Dicen que la enfermera comunicó síntomas "al menos en 3 ocasiones" pero no se activó el protocolo por no superar los 38,6º
Los sindicatos con presencia en la Mesa Sectorial de Sanidad (CC.OO., UGT, AMYTS, CSIT UP, SATSE y USAE) han señalado este martes que "evidentemente" hubo fallos en el protocolo que se activó para tratar al misionero Manuel García Viejo, contagiado con el virus de ébola, y ven "aventurado" señalar un error humano.
Los sindicatos han explicado en rueda de prensa que la auxiliar de enfermería confirmada como contagiada por ébola comunicó en el Hospital La Paz que tenía síntomas del virus en "al menos tres ocasiones" pero que no se activó el protocolo debido a que su temperatura corporal no superaba los 38,6 grados.
"A lo mejor hay que cuestionarse el protocolo de esta enfermedad poco conocida y luego veremos por qué fue derivada a la atención primaria y a su hospital de referencia", ha argumentado el secretario general de AMYTS, Julián Ezquerra, en la rueda de prensa que ha compartido con los demás representantes sindicales.
Por eso han añadido que "evidentemente" se produjeron fallos en el protocolo y han afeado, a renglón seguido, que se haya "aventurado" por parte de las Administración que pudo tratarse de un error humano.

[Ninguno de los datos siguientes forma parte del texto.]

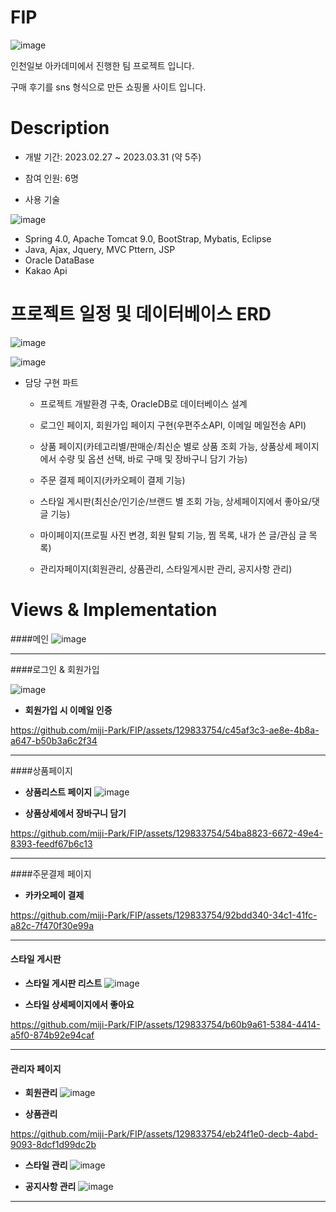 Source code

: # FIP
![image](https://github.com/miji-Park/FIP/assets/129833754/b4a6cf35-124b-40e1-9bf7-b61ac49f337b)</br>


인천일보 아카데미에서 진행한 팀 프로젝트 입니다.

구매 후기를 sns 형식으로 만든 쇼핑몰 사이트 입니다.



# Description

- 개발 기간: 2023.02.27 ~ 2023.03.31 (약 5주)

- 참여 인원: 6명

- 사용 기술

![image](https://github.com/miji-Park/FIP/assets/129833754/c6324ba1-f5d3-4ef6-aa11-f91046117fc5)


  - Spring 4.0,  Apache Tomcat 9.0,  BootStrap,  Mybatis,  Eclipse
  - Java,  Ajax,  Jquery,  MVC Pttern, JSP
  - Oracle DataBase
  - Kakao Api

# 프로젝트 일정 및 데이터베이스 ERD

![image](https://github.com/miji-Park/FIP/assets/129833754/096a4f2f-5784-4242-a2ca-6b0eef8bcabc)

![image](https://github.com/miji-Park/FIP/assets/129833754/92a4ebc0-9a66-4136-82c0-d7572d6eef8c)




- 담당 구현 파트

  - 프로젝트 개발환경 구축, OracleDB로 데이터베이스 설계

  - 로그인 페이지, 회원가입 페이지 구현(우편주소API, 이메일 메일전송 API)

  - 상품 페이지(카테고리별/판매순/최신순 별로 상품 조회 가능, 상품상세 페이지에서 수량 및 옵션 선택, 바로 구매 및 장바구니 담기 가능)

  - 주문 결제 페이지(카카오페이 결제 기능)
  
  - 스타일 게시판(최신순/인기순/브랜드 별 조회 가능, 상세페이지에서 좋아요/댓글 기능)

  - 마이페이지(프로필 사진 변경, 회원 탈퇴 기능, 찜 목록, 내가 쓴 글/관심 글 목록)
  
  - 관리자페이지(회원관리, 상품관리, 스타일게시판 관리, 공지사항 관리)


    

# Views & Implementation

 
 ####메인
![image](https://github.com/miji-Park/FIP/assets/129833754/ed98fa70-06ec-4f2f-9ad3-273b7f0ded0c)

------  
  
 ####로그인 & 회원가입
  
![image](https://github.com/miji-Park/FIP/assets/129833754/995f672f-0475-477d-9c12-5256c443111a)



 - **회원가입 시 이메일 인증**
  

https://github.com/miji-Park/FIP/assets/129833754/c45af3c3-ae8e-4b8a-a647-b50b3a6c2f34



------

 ####상품페이지

- **상품리스트 페이지**
![image](https://github.com/miji-Park/FIP/assets/129833754/2370b461-258c-4335-b319-f90e3210fc88)


- **상품상세에서 장바구니 담기**

https://github.com/miji-Park/FIP/assets/129833754/54ba8823-6672-49e4-8393-feedf67b6c13





------

 ####주문결제 페이지

- **카카오페이 결제**


https://github.com/miji-Park/FIP/assets/129833754/92bdd340-34c1-41fc-a82c-7f470f30e99a



------

 #### 스타일 게시판

- **스타일 게시판 리스트**
![image](https://github.com/miji-Park/FIP/assets/129833754/09a0e7fe-705f-46c0-b5fc-353e5cb461d9)

  
- **스타일 상세페이지에서 좋아요** 



https://github.com/miji-Park/FIP/assets/129833754/b60b9a61-5384-4414-a5f0-874b92e94caf





------
 #### 관리자 페이지
  
- **회원관리**
![image](https://github.com/miji-Park/FIP/assets/129833754/b169e128-3ff4-4732-b0ac-54d5cb5ee684)


- **상품관리**



https://github.com/miji-Park/FIP/assets/129833754/eb24f1e0-decb-4abd-9093-8dcf1d99dc2b



- **스타일 관리**
![image](https://github.com/miji-Park/FIP/assets/129833754/0aa433c6-b27d-4227-b0ab-f7506d57b5ba)


- **공지사항 관리**
![image](https://github.com/miji-Park/FIP/assets/129833754/67100c9d-806f-4d0c-9b62-f79de73a7eb7)
 
 

------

Las organizaciones sindicales han hecho una defensa cerrada de la auxiliar de enfermería de 44 años infectada con el virus del ébola explicando que cuenta con catorce años de experiencia a sus espaldas y que había trabajado en el Hospital Carlos III antes de su desmantelamiento, es decir, que tenía preparación patra trabajar con enfermedades infecciosas. La enfermera acudió voluntaria a tratar a los misioneros contagiados.
DOBLE LÍNEA DE INVESTIGACIÓN
El contagio pasará ahora por una doble línea de investigación. La primera determinará dónde se pudo romper el protocolo y la segunda analizará todo lo acontecido desde que a la paciente se le prescribe tratamiento químico y se le dice que puede hacer "su vida normal" hasta que termina en el Hospital Universitario de Alcorcón seis días después.
Por otro lado, los sindicatos han manifestado que exigirán "responsabilidades políticas y de gestión" pero que ahora no pedirán dimisiones porque "antes de irse tienen que solucionar este caos". "No se pueden ir de rositas", ha afirmado el secretario general de AMYTS, Julián Ezquerra.